CofE LAUNCHES HOUSING ASSOCIATION TO BUILD AFFORDABLE HOMES

Notices Church_news

PLANS are under way to set up a Church of England housing association to provide social housing on church-owned land across the dioceses.

In February of last year, the Archbishops’ Commission on Housing published its report, Coming Home, which described as “a national scandal” the fact that eight million people in England live in overcrowded, unaffordable, or unsuitable homes (News, 26 February 2021).

On Tuesday, members of the Commission, Church Commissioners, and other leaders met online to review progress on the recommendations in the report, which included using some of the 200,000 acres of land owned by the Church for social and environmental benefit.

The Archbishop of Canterbury told the meeting that a radical approach was needed. “The housing crisis is getting worse rather than better because of high levels of inflation and very rapidly rising levels of poverty, with incomes rising far below the level of inflation, and the likelihood of recession — all these have put enormous pressure on housing,” he said. “If you are building a more just society, housing is one of the main building blocks.”

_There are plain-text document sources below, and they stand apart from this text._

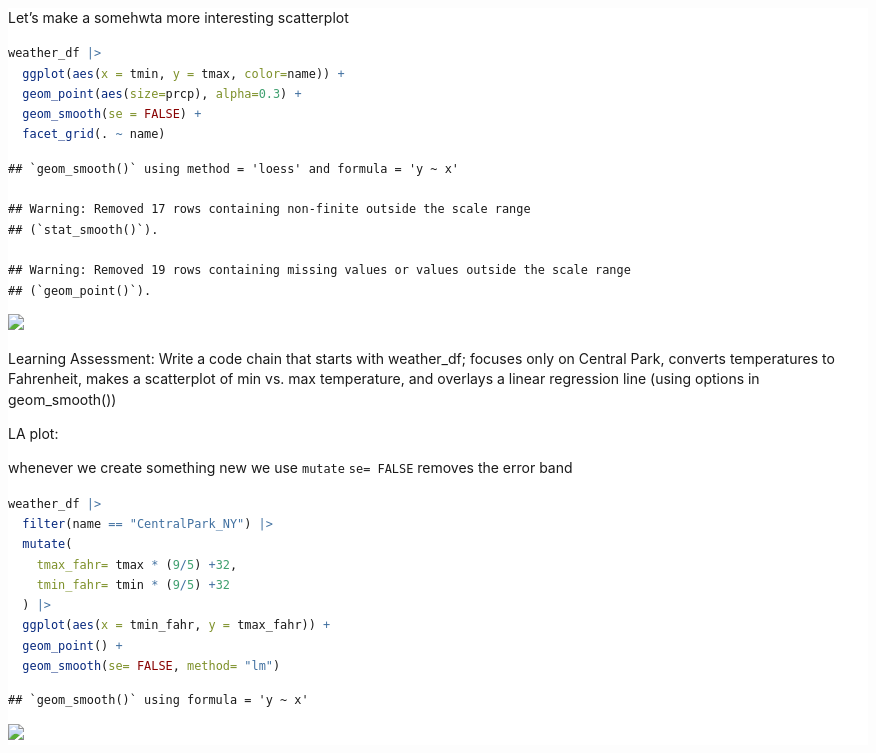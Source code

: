 Let’s make a somehwta more interesting scatterplot

``` r
weather_df |> 
  ggplot(aes(x = tmin, y = tmax, color=name)) + 
  geom_point(aes(size=prcp), alpha=0.3) +
  geom_smooth(se = FALSE) +
  facet_grid(. ~ name)
```

    ## `geom_smooth()` using method = 'loess' and formula = 'y ~ x'

    ## Warning: Removed 17 rows containing non-finite outside the scale range
    ## (`stat_smooth()`).

    ## Warning: Removed 19 rows containing missing values or values outside the scale range
    ## (`geom_point()`).

![](visualization_1_files/figure-gfm/unnamed-chunk-10-1.png)

Learning Assessment: Write a code chain that starts with weather_df;
focuses only on Central Park, converts temperatures to Fahrenheit, makes
a scatterplot of min vs. max temperature, and overlays a linear
regression line (using options in geom_smooth())

LA plot:

whenever we create something new we use `mutate` `se= FALSE` removes the
error band

``` r
weather_df |> 
  filter(name == "CentralPark_NY") |> 
  mutate(
    tmax_fahr= tmax * (9/5) +32, 
    tmin_fahr= tmin * (9/5) +32
  ) |> 
  ggplot(aes(x = tmin_fahr, y = tmax_fahr)) + 
  geom_point() +
  geom_smooth(se= FALSE, method= "lm")
```

    ## `geom_smooth()` using formula = 'y ~ x'

![](visualization_1_files/figure-gfm/unnamed-chunk-11-1.png)
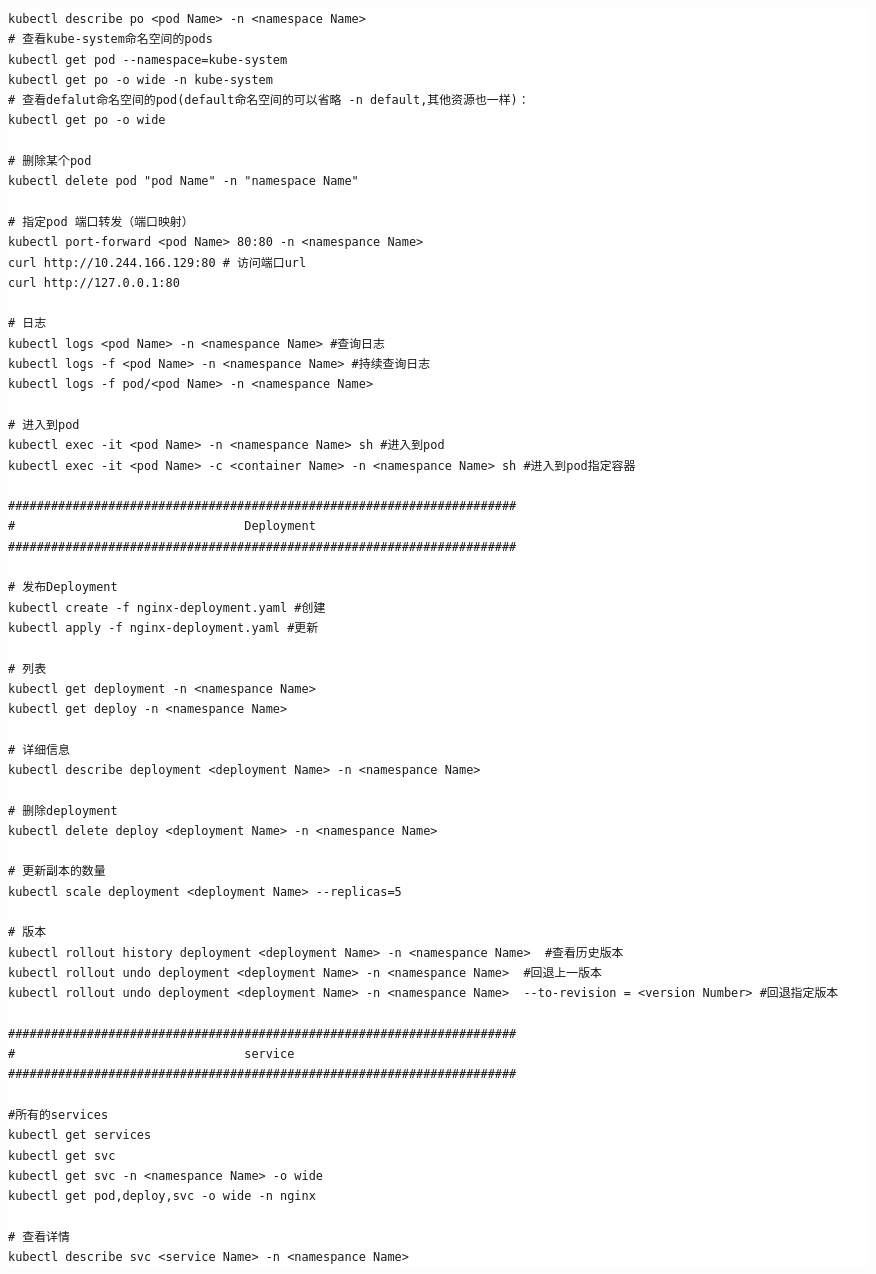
 ```shell
kubectl describe po <pod Name> -n <namespace Name>
# 查看kube-system命名空间的pods
kubectl get pod --namespace=kube-system 
kubectl get po -o wide -n kube-system
# 查看defalut命名空间的pod(default命名空间的可以省略 -n default,其他资源也一样)：
kubectl get po -o wide

# 删除某个pod
kubectl delete pod "pod Name" -n "namespace Name"

# 指定pod 端口转发（端口映射）
kubectl port-forward <pod Name> 80:80 -n <namespance Name> 
curl http://10.244.166.129:80 # 访问端口url
curl http://127.0.0.1:80

# 日志
kubectl logs <pod Name> -n <namespance Name> #查询日志
kubectl logs -f <pod Name> -n <namespance Name> #持续查询日志
kubectl logs -f pod/<pod Name> -n <namespance Name>

# 进入到pod
kubectl exec -it <pod Name> -n <namespance Name> sh #进入到pod
kubectl exec -it <pod Name> -c <container Name> -n <namespance Name> sh #进入到pod指定容器

#######################################################################
#                                Deployment            
#######################################################################

# 发布Deployment
kubectl create -f nginx-deployment.yaml #创建
kubectl apply -f nginx-deployment.yaml #更新

# 列表
kubectl get deployment -n <namespance Name> 
kubectl get deploy -n <namespance Name>

# 详细信息
kubectl describe deployment <deployment Name> -n <namespance Name> 

# 删除deployment
kubectl delete deploy <deployment Name> -n <namespance Name> 

# 更新副本的数量
kubectl scale deployment <deployment Name> --replicas=5 

# 版本
kubectl rollout history deployment <deployment Name> -n <namespance Name>  #查看历史版本
kubectl rollout undo deployment <deployment Name> -n <namespance Name>  #回退上一版本
kubectl rollout undo deployment <deployment Name> -n <namespance Name>  --to-revision = <version Number> #回退指定版本

#######################################################################
#                                service            
#######################################################################

#所有的services
kubectl get services
kubectl get svc
kubectl get svc -n <namespance Name> -o wide
kubectl get pod,deploy,svc -o wide -n nginx

# 查看详情
kubectl describe svc <service Name> -n <namespance Name>
```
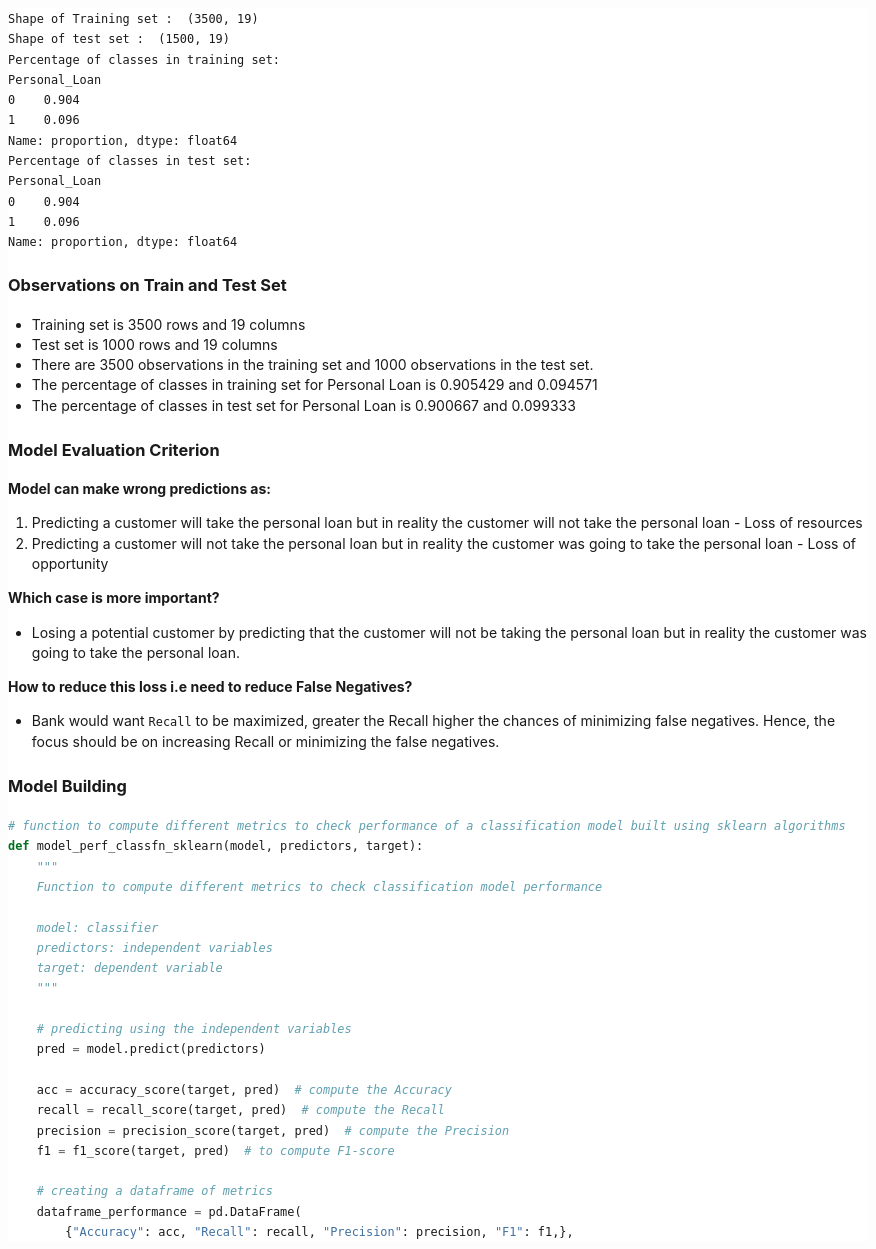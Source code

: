     Shape of Training set :  (3500, 19)
    Shape of test set :  (1500, 19)
    Percentage of classes in training set:
    Personal_Loan
    0    0.904
    1    0.096
    Name: proportion, dtype: float64
    Percentage of classes in test set:
    Personal_Loan
    0    0.904
    1    0.096
    Name: proportion, dtype: float64
    

### Observations on Train and Test Set 
* Training set is 3500 rows and 19 columns
* Test set is 1000 rows and 19 columns
* There are 3500 observations in the training set and 1000 observations in the test set.
* The percentage of classes in training set for Personal Loan is 0.905429 and 0.094571
* The percentage of classes in test set for Personal Loan is 0.900667 and 0.099333



### Model Evaluation Criterion

**Model can make wrong predictions as:**

1. Predicting a customer will take the personal loan but in reality the customer will not take the personal loan - Loss of resources
2. Predicting a customer will not take the personal loan but in reality the customer was going to take the personal loan - Loss of opportunity

**Which case is more important?**
* Losing a potential customer by predicting that the customer will not be taking the personal loan but in reality the customer was going to take the personal loan.

**How to reduce this loss i.e need to reduce False Negatives?**

* Bank would want `Recall` to be maximized, greater the Recall higher the chances of minimizing false negatives. Hence, the focus should be on increasing Recall or minimizing the false negatives.


### Model Building


```python
# function to compute different metrics to check performance of a classification model built using sklearn algorithms
def model_perf_classfn_sklearn(model, predictors, target):
    """
    Function to compute different metrics to check classification model performance

    model: classifier
    predictors: independent variables
    target: dependent variable
    """

    # predicting using the independent variables
    pred = model.predict(predictors)

    acc = accuracy_score(target, pred)  # compute the Accuracy
    recall = recall_score(target, pred)  # compute the Recall
    precision = precision_score(target, pred)  # compute the Precision
    f1 = f1_score(target, pred)  # to compute F1-score

    # creating a dataframe of metrics
    dataframe_performance = pd.DataFrame(
        {"Accuracy": acc, "Recall": recall, "Precision": precision, "F1": f1,},
```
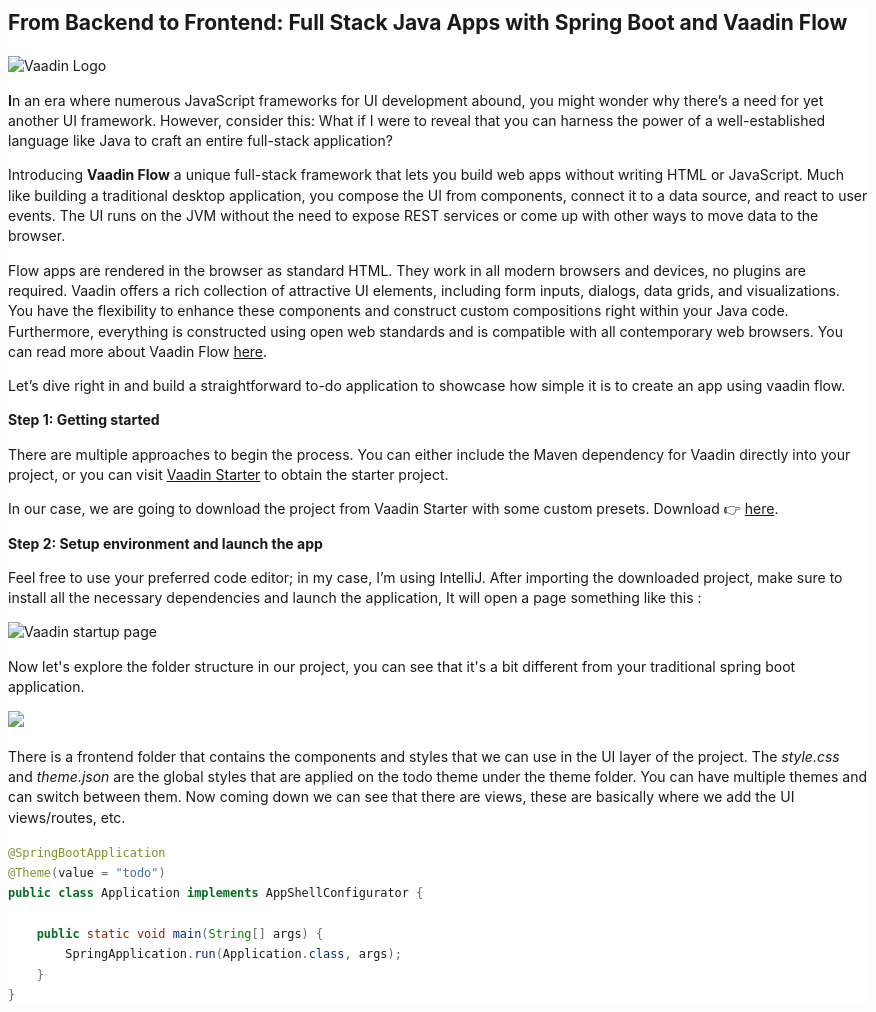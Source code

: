 
## From Backend to Frontend: Full Stack Java Apps with Spring Boot and Vaadin Flow

![Vaadin Logo](https://cdn-images-1.medium.com/max/2000/1*TnXU2yYctF0yFPBk2mml-A.png)

**I**n an era where numerous JavaScript frameworks for UI development abound, you might wonder why there’s a need for yet another UI framework. However, consider this: What if I were to reveal that you can harness the power of a well-established language like Java to craft an entire full-stack application?

Introducing **Vaadin Flow** a unique full-stack framework that lets you build web apps without writing HTML or JavaScript. Much like building a traditional desktop application, you compose the UI from components, connect it to a data source, and react to user events. The UI runs on the JVM without the need to expose REST services or come up with other ways to move data to the browser.

Flow apps are rendered in the browser as standard HTML. They work in all modern browsers and devices, no plugins are required. Vaadin offers a rich collection of attractive UI elements, including form inputs, dialogs, data grids, and visualizations. You have the flexibility to enhance these components and construct custom compositions right within your Java code. Furthermore, everything is constructed using open web standards and is compatible with all contemporary web browsers. You can read more about Vaadin Flow [here](https://vaadin.com/flow).

Let’s dive right in and build a straightforward to-do application to showcase how simple it is to create an app using vaadin flow.

**Step 1: Getting started**

There are multiple approaches to begin the process. You can either include the Maven dependency for Vaadin directly into your project, or you can visit [Vaadin Starter](https://start.vaadin.com/app) to obtain the starter project.

In our case, we are going to download the project from Vaadin Starter with some custom presets. Download 👉 [here](https://start.vaadin.com/dl?preset=empty&projectName=todo&v=4Dm1308EwL8).

**Step 2: Setup environment and launch the app**

Feel free to use your preferred code editor; in my case, I’m using IntelliJ. After importing the downloaded project, make sure to install all the necessary dependencies and launch the application, It will open a page something like this :

![Vaadin startup page](https://cdn-images-1.medium.com/max/3834/1*_GHbxIX2jIjxxsvjaz4jeA.png)

Now let's explore the folder structure in our project, you can see that it's a bit different from your traditional spring boot application.

![](https://cdn-images-1.medium.com/max/2000/1*EkqDMJYmHRUs4ZgZvODLXQ.png)

There is a frontend folder that contains the components and styles that we can use in the UI layer of the project. The *style.css* and *theme.json* are the global styles that are applied on the todo theme under the theme folder. You can have multiple themes and can switch between them. Now coming down we can see that there are views, these are basically where we add the UI views/routes, etc.

```java
@SpringBootApplication
@Theme(value = "todo")
public class Application implements AppShellConfigurator {

    public static void main(String[] args) {
        SpringApplication.run(Application.class, args);
    }
}

```
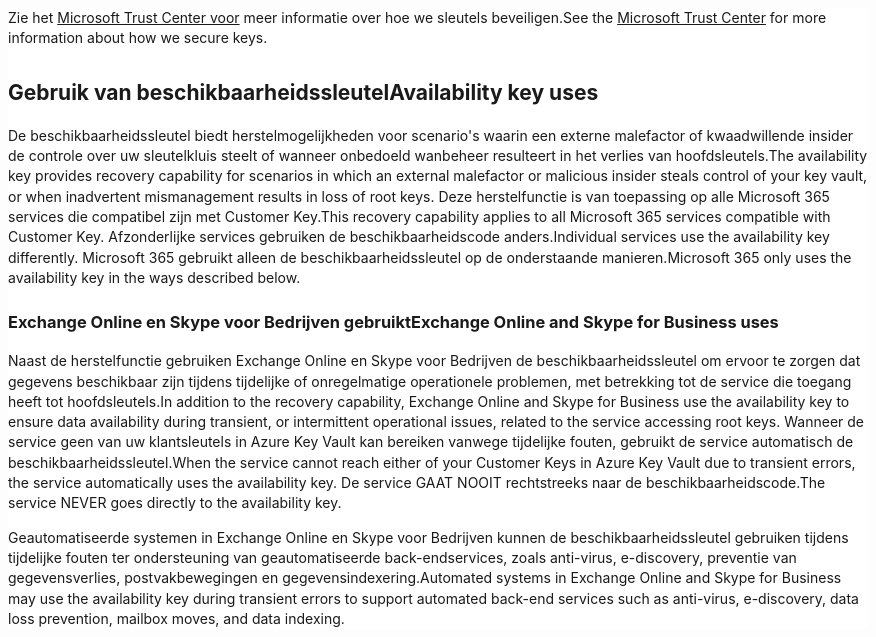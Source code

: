 <span data-ttu-id="4f9a8-124">Zie het [Microsoft Trust Center voor](https://www.microsoft.com/trustcenter/Privacy/govt-requests-for-data) meer informatie over hoe we sleutels beveiligen.</span><span class="sxs-lookup"><span data-stu-id="4f9a8-124">See the [Microsoft Trust Center](https://www.microsoft.com/trustcenter/Privacy/govt-requests-for-data) for more information about how we secure keys.</span></span>
  
## <a name="availability-key-uses"></a><span data-ttu-id="4f9a8-125">Gebruik van beschikbaarheidssleutel</span><span class="sxs-lookup"><span data-stu-id="4f9a8-125">Availability key uses</span></span>

<span data-ttu-id="4f9a8-126">De beschikbaarheidssleutel biedt herstelmogelijkheden voor scenario's waarin een externe malefactor of kwaadwillende insider de controle over uw sleutelkluis steelt of wanneer onbedoeld wanbeheer resulteert in het verlies van hoofdsleutels.</span><span class="sxs-lookup"><span data-stu-id="4f9a8-126">The availability key provides recovery capability for scenarios in which an external malefactor or malicious insider steals control of your key vault, or when inadvertent mismanagement results in loss of root keys.</span></span> <span data-ttu-id="4f9a8-127">Deze herstelfunctie is van toepassing op alle Microsoft 365 services die compatibel zijn met Customer Key.</span><span class="sxs-lookup"><span data-stu-id="4f9a8-127">This recovery capability applies to all Microsoft 365 services compatible with Customer Key.</span></span> <span data-ttu-id="4f9a8-128">Afzonderlijke services gebruiken de beschikbaarheidscode anders.</span><span class="sxs-lookup"><span data-stu-id="4f9a8-128">Individual services use the availability key differently.</span></span> <span data-ttu-id="4f9a8-129">Microsoft 365 gebruikt alleen de beschikbaarheidssleutel op de onderstaande manieren.</span><span class="sxs-lookup"><span data-stu-id="4f9a8-129">Microsoft 365 only uses the availability key in the ways described below.</span></span>

### <a name="exchange-online-and-skype-for-business-uses"></a><span data-ttu-id="4f9a8-130">Exchange Online en Skype voor Bedrijven gebruikt</span><span class="sxs-lookup"><span data-stu-id="4f9a8-130">Exchange Online and Skype for Business uses</span></span>

<span data-ttu-id="4f9a8-131">Naast de herstelfunctie gebruiken Exchange Online en Skype voor Bedrijven de beschikbaarheidssleutel om ervoor te zorgen dat gegevens beschikbaar zijn tijdens tijdelijke of onregelmatige operationele problemen, met betrekking tot de service die toegang heeft tot hoofdsleutels.</span><span class="sxs-lookup"><span data-stu-id="4f9a8-131">In addition to the recovery capability, Exchange Online and Skype for Business use the availability key to ensure data availability during transient, or intermittent operational issues, related to the service accessing root keys.</span></span> <span data-ttu-id="4f9a8-132">Wanneer de service geen van uw klantsleutels in Azure Key Vault kan bereiken vanwege tijdelijke fouten, gebruikt de service automatisch de beschikbaarheidssleutel.</span><span class="sxs-lookup"><span data-stu-id="4f9a8-132">When the service cannot reach either of your Customer Keys in Azure Key Vault due to transient errors, the service automatically uses the availability key.</span></span> <span data-ttu-id="4f9a8-133">De service GAAT NOOIT rechtstreeks naar de beschikbaarheidscode.</span><span class="sxs-lookup"><span data-stu-id="4f9a8-133">The service NEVER goes directly to the availability key.</span></span>

<span data-ttu-id="4f9a8-134">Geautomatiseerde systemen in Exchange Online en Skype voor Bedrijven kunnen de beschikbaarheidssleutel gebruiken tijdens tijdelijke fouten ter ondersteuning van geautomatiseerde back-endservices, zoals anti-virus, e-discovery, preventie van gegevensverlies, postvakbewegingen en gegevensindexering.</span><span class="sxs-lookup"><span data-stu-id="4f9a8-134">Automated systems in Exchange Online and Skype for Business may use the availability key during transient errors to support automated back-end services such as anti-virus, e-discovery, data loss prevention, mailbox moves, and data indexing.</span></span>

The First Church Estates Commissioner, Alan Smith, said that church pilot schemes were key to this. The Commissioners were building 30,000 new homes on 60 sites across England; fewer than one third, 9000 homes, would be affordable, however. He said: “We want to start digging beneath that — truly affordable — and begin to push into areas of affordable housing where there is a big gap, and where the truly vulnerable are not being served right now.”

Church land was not enough, however, the Bishop of Chelmsford, Dr Guli Francis-Dehqani (see photo), who is the lead bishop for housing, said. “This degree of social change . . . requires more land and buildings than we currently have, and it needs to be deliverable to every part of the country. If we only develop housing on the land we currently own, we’ll never bring about the justice we long to see; nor will it be enough to turn the tide of the current housing crisis.

“That’s why we are proposing to set up a Church Housing Association which will enable us to deliver housing, social change, and ministry funding beyond the realms of our existing inheritance into more marginalised areas where the need is greatest.”